Le fait qu'elle ait été entreprise en l'absence totale d'activité militaire de la Chine contre les États-Unis souligne le caractère insolent et agressif de l'opération. Celle-ci prend la forme d'une frappe préventive visant à humilier le régime chinois et à le mettre dans une situation où soit il affronte la marine américaine soit il se prosterne devant le rejet par Washington des revendications territoriales de la Chine, qui datent de plusieurs décennies, dans la région stratégique de la Mer de Chine méridionale. Ce n'est pas une coïncidence si l'opération a été annoncée au moment où une grande réunion du comité central du Parti communiste chinois au pouvoir se réunissait pour examiner la politique économique des cinq prochaines années. 
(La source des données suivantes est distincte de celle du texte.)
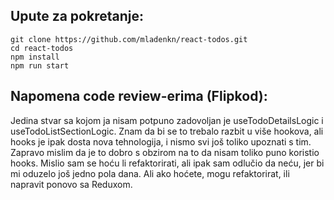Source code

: ## Upute za pokretanje:
`git clone https://github.com/mladenkn/react-todos.git`<br>
`cd react-todos`<br>
`npm install`<br>
`npm run start`<br>

## Napomena code review-erima (Flipkod):
Jedina stvar sa kojom ja nisam potpuno zadovoljan je useTodoDetailsLogic i useTodoListSectionLogic. Znam da bi se to trebalo razbit u više hookova, ali hooks je ipak dosta nova tehnologija, i nismo svi još toliko upoznati s tim. Zapravo mislim da je to dobro s obzirom na to da nisam toliko puno koristio hooks. 
Mislio sam se hoću li refaktorirati, ali ipak sam odlučio da neću, jer bi mi oduzelo još jedno pola dana. Ali ako hoćete, mogu refaktorirat, ili napravit ponovo sa Reduxom.
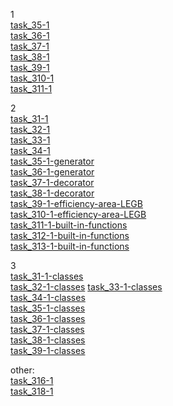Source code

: 1   
[task_35-1](https://cups.online/ru/workareas/education_1896/887/1650/)   
[task_36-1](https://cups.online/workareas/education_1896/929/1651/)   
[task_37-1](https://cups.online/ru/workareas/education_1896/888/1688/)   
[task_38-1](https://cups.online/ru/workareas/education_1896/928/1689/)   
[task_39-1](https://cups.online/ru/workareas/education_1896/889/1690/)   
[task_З10-1](https://cups.online/ru/workareas/education_1896/927/1691/)   
[task_З11-1](https://cups.online/ru/workareas/education_1896/890/1693/)   
   
2   
[task_З1-1](https://cups.online/ru/workareas/education_1897/896/1657/)   
[task_З2-1](https://cups.online/ru/workareas/education_1897/936/1696/)   
[task_З3-1](https://cups.online/ru/workareas/education_1897/895/1656/)   
[task_З4-1](https://cups.online/ru/workareas/education_1897/935/1695/)   
[task_З5-1-generator](https://cups.online/ru/workareas/education_1897/894/1655/)   
[task_З6-1-generator](https://cups.online/ru/workareas/education_1897/948/1707/)   
[task_З7-1-decorator](https://cups.online/ru/workareas/education_1897/893/1654/)   
[task_З8-1-decorator](https://cups.online/ru/workareas/education_1897/949/1708/)   
[task_З9-1-efficiency-area-LEGB](https://cups.online/ru/workareas/education_1897/892/1653/)   
[task_310-1-efficiency-area-LEGB](https://cups.online/ru/workareas/education_1897/934/1694/)   
[task_311-1-built-in-functions](https://cups.online/ru/workareas/education_1897/891/1652/)   
[task_З12-1-built-in-functions](https://cups.online/ru/workareas/education_1897/937/1697/)   
[task_З13-1-built-in-functions](https://cups.online/ru/workareas/education_1897/897/1658/)   
   
3   
[task_З1-1-classes](https://cups.online/ru/workareas/education_1898/898/1659/)   
[task_З2-1-classes](https://cups.online/ru/workareas/education_1898/938/1698/)
[task_З3-1-classes](https://cups.online/ru/workareas/education_1898/899/1660/)   
[task_З4-1-classes](https://cups.online/ru/workareas/education_1898/941/1701/)   
[task_З5-1-classes](https://cups.online/ru/workareas/education_1898/900/1661/)   
[task_З6-1-classes](https://cups.online/ru/workareas/education_1898/939/1699/)   
[task_З7-1-classes](https://cups.online/ru/workareas/education_1898/901/1662/)   
[task_З8-1-classes](https://cups.online/ru/workareas/education_1898/940/1700/)   
[task_З9-1-classes](https://cups.online/ru/workareas/education_1898/902/1663/)   
   
other:   
[task_316-1](https://cups.online/ru/workareas/education_2277/1259/2395/)   
[task_318-1](https://cups.online/ru/workareas/education_2277/1261/2443/)   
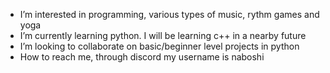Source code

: - I’m interested in programming, various types of music, rythm games and yoga
- I’m currently learning python. I will be learning c++ in a nearby future
- I’m looking to collaborate on basic/beginner level projects in python
- How to reach me, through discord my username is naboshi

<!---
naboshi229/naboshi229 is a special repository because its `README.md` (this file) appears on your GitHub profile.
You can click the Preview link to take a look at your changes.
--->
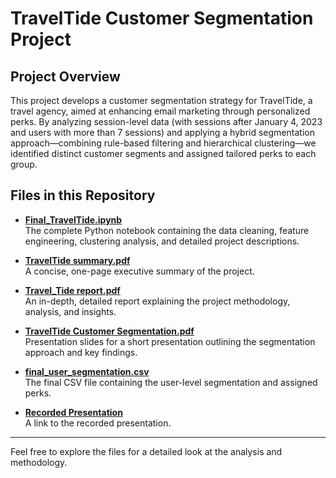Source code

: # TravelTide Customer Segmentation Project

## Project Overview
This project develops a customer segmentation strategy for TravelTide, a travel agency, aimed at enhancing email marketing through personalized perks. By analyzing session-level data (with sessions after January 4, 2023 and users with more than 7 sessions) and applying a hybrid segmentation approach—combining rule-based filtering and hierarchical clustering—we identified distinct customer segments and assigned tailored perks to each group. 

## Files in this Repository
- **[Final_TravelTide.ipynb](Final__TravelTide.ipynb)**  
  The complete Python notebook containing the data cleaning, feature engineering, clustering analysis, and detailed project descriptions.

- **[TravelTide summary.pdf](./TravelTide%20Summary.pdf)**  
  A concise, one-page executive summary of the project.

- **[Travel_Tide report.pdf](./Travel_Tide%20report.pdf)**  
  An in-depth, detailed report explaining the project methodology, analysis, and insights.

- **[TravelTide Customer Segmentation.pdf](./TravelTide%20Customer%20Segmentation.pdf)**  
  Presentation slides for a short presentation outlining the segmentation approach and key findings.

- **[final_user_segmentation.csv](./final_user_segmentation.csv)**  
  The final CSV file containing the user-level segmentation and assigned perks.

- **[Recorded Presentation](https://drive.google.com/file/d/1HRIFloj1Z_5lH1666_vWStf0DOdCQLLs/view?usp=drive_link)**  
  A link to the recorded presentation. 



---

Feel free to explore the files for a detailed look at the analysis and methodology.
Selon un responsable anonyme du Département américain de la Défense qui a donné un compte-rendu de l'opération, le déploiement de l'USS Lassen n'est pas une mesure ponctuelle mais la première d'une suite de provocations. 
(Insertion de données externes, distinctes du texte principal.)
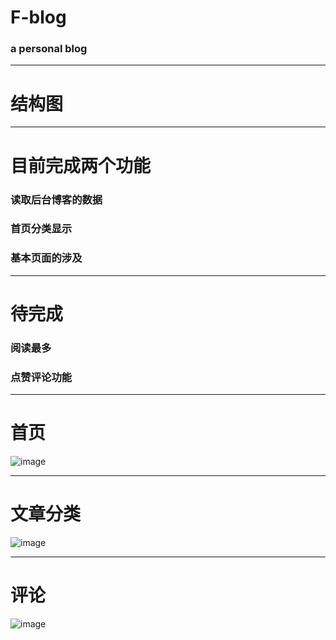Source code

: # F-blog
### a personal blog
-----------------------------------------
# 结构图


-----------------------------------------
# 目前完成两个功能
### 读取后台博客的数据
### 首页分类显示
### 基本页面的涉及
-----------------------------------------
# 待完成
### 阅读最多
### 点赞评论功能

-----------------------------------------
# 首页
![image](https://user-images.githubusercontent.com/82869798/117834447-bfadfd00-b2a9-11eb-9a18-f7e62630c0c9.png)


-----------------------------------------
# 文章分类
![image](https://user-images.githubusercontent.com/82869798/117834523-cdfc1900-b2a9-11eb-9dbd-8d9822c5ffc6.png)

-----------------------------------------
# 评论
![image](https://user-images.githubusercontent.com/82869798/117834651-e8ce8d80-b2a9-11eb-8bee-d4aadf2910fc.png)

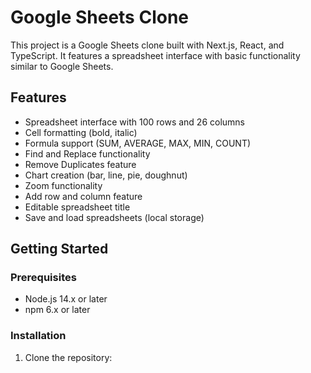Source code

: # Google Sheets Clone

This project is a Google Sheets clone built with Next.js, React, and TypeScript. It features a spreadsheet interface with basic functionality similar to Google Sheets.

## Features

- Spreadsheet interface with 100 rows and 26 columns
- Cell formatting (bold, italic)
- Formula support (SUM, AVERAGE, MAX, MIN, COUNT)
- Find and Replace functionality
- Remove Duplicates feature
- Chart creation (bar, line, pie, doughnut)
- Zoom functionality
- Add row and column feature
- Editable spreadsheet title
- Save and load spreadsheets (local storage)

## Getting Started

### Prerequisites

- Node.js 14.x or later
- npm 6.x or later

### Installation

1. Clone the repository:

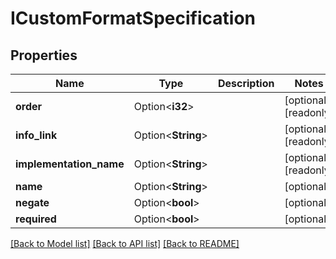 # ICustomFormatSpecification

## Properties

Name | Type | Description | Notes
------------ | ------------- | ------------- | -------------
**order** | Option<**i32**> |  | [optional][readonly]
**info_link** | Option<**String**> |  | [optional][readonly]
**implementation_name** | Option<**String**> |  | [optional][readonly]
**name** | Option<**String**> |  | [optional]
**negate** | Option<**bool**> |  | [optional]
**required** | Option<**bool**> |  | [optional]

[[Back to Model list]](../README.md#documentation-for-models) [[Back to API list]](../README.md#documentation-for-api-endpoints) [[Back to README]](../README.md)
Ces actes augmentent fortement la menace d'un affrontement militaire avec la Chine et le danger d'une guerre entre puissances nucléaires où seraient entraînés tous les pays de la région, et au-delà. Un officier de haut rang de la marine chinoise a déclaré plus tôt ce mois qu’elle répondrait à toute force qui violerait la souveraineté chinoise par « un coup direct ». Le 9 octobre, le ministère chinois des Affaires étrangères a averti que la Chine «ne permettrait jamais à aucun pays de violer les eaux territoriales ou l'espace aérien de la Chine dans les îles Spratly au nom de la protection de la liberté de navigation et de survol».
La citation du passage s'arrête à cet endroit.